A 2D mechanically entangled material is a polymer structure that uses mechanical bonds—bonds with physical entanglement, as opposed to, for example, covalent bonds, which typically make up polymers and involve the sharing of electrons. The material has 100 trillion mechanical connections per 0.16 square inches (1 square centimeter), the highest density of mechanical connections ever made, according to the researchers.
“We made a completely new polymer structure,” said study co-author William Dichtel of Northwestern University at the university statement. “It’s similar to chain mail in that it doesn’t tear easily because each of the mechanical links has a little bit of freedom to slide around. If you pull it, it can disperse the applied force in multiple directions. And if you wanted to tear it apart, you’d have to break it in many, many different places. We continue to investigate its properties and will likely study it for years.”
The biggest challenge in creating mechanically interconnected molecules lies in finding a way to induce the polymer to form mechanical bonds. Madison Bardot of Northwestern University, who led the study, is credited with devising a new method to achieve this. The team arranged the letter-shaped monomers into a crystal structure (a specific ordered arrangement) and reacted the crystals with another molecule.

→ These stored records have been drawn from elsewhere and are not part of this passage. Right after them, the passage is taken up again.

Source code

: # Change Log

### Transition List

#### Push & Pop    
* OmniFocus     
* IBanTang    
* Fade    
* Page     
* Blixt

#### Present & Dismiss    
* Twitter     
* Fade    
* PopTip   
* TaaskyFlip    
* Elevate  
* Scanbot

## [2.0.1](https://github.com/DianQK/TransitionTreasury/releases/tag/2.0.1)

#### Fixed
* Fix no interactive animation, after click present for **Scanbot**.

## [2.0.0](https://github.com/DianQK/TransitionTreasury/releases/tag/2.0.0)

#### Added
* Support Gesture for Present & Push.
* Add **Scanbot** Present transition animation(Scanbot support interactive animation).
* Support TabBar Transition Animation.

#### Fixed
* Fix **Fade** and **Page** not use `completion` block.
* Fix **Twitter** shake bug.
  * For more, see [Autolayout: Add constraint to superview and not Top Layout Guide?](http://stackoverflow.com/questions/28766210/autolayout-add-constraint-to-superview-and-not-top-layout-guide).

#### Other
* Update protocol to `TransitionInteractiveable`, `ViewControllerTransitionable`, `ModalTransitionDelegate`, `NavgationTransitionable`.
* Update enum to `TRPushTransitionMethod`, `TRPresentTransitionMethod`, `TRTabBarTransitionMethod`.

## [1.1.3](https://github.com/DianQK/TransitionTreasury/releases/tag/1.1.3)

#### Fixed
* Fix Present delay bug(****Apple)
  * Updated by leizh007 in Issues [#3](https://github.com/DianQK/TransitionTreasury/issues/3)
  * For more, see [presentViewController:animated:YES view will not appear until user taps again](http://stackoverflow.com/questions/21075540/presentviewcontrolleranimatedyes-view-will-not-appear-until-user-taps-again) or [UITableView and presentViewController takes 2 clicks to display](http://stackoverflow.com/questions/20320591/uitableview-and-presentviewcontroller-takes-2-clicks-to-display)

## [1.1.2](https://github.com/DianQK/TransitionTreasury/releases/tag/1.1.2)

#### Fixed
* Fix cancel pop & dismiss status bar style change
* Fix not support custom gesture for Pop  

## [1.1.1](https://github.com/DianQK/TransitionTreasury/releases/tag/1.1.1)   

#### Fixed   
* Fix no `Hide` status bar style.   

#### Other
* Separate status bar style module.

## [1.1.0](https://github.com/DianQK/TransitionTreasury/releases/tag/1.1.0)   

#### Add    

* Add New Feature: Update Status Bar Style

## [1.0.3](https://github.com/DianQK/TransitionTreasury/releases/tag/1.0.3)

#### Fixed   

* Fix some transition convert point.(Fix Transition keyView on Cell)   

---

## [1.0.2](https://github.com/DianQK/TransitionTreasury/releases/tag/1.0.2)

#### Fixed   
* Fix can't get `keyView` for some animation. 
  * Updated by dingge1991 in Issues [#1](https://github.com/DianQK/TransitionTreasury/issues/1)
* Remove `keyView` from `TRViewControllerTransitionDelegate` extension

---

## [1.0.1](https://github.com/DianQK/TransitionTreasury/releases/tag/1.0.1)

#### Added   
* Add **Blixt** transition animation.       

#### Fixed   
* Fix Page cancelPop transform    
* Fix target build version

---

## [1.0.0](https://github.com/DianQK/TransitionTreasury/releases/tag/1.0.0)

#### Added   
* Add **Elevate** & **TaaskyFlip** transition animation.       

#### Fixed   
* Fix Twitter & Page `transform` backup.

This reaction created mechanical bonds within the crystal. The final product is 2D layers of interlocking polymer sheets made of these bonds between X-shaped monomers, the gaps of which the researchers filled with more X-shaped monomers.
“It was a high-risk, high-reward idea where we had to rethink our assumptions about what kinds of reactions are possible in molecular crystals,” Dichtel said. The resulting material is incredibly strong, but still flexible and easy to handle, because individual sheets of interconnected molecules separate from each other when the polymer is dissolved in a solvent.
“Once the polymer is formed, there’s not much that holds the structure together,” he added. “So when we put it in a solvent, the crystal dissolves, but each 2D layer is held together. We can manipulate those individual leaves.”
While previous researchers have produced mechanically linked polymers in very small quantities that would be difficult to mass-produce, the team’s new method is surprisingly adaptable. They have made more than one pound (0.5 kilograms) of material, and suggest the possibility of making more.
However, even a small percentage of the new polymer structure can improve other substances. The researchers made a material consisting of 97.5% Ultem fibers (an extremely strong material from the same family as Kevlar) and 2.5% 2D polymer, and concluded that the mixture made the former significantly stronger.
“We have to do a lot more analysis, but we can say that it improves the strength of these composite materials,” continued Dichtel. “Almost every property we measured was exceptional in some way.”
This incredibly strong and flexible material could be just the armor the future has been waiting for.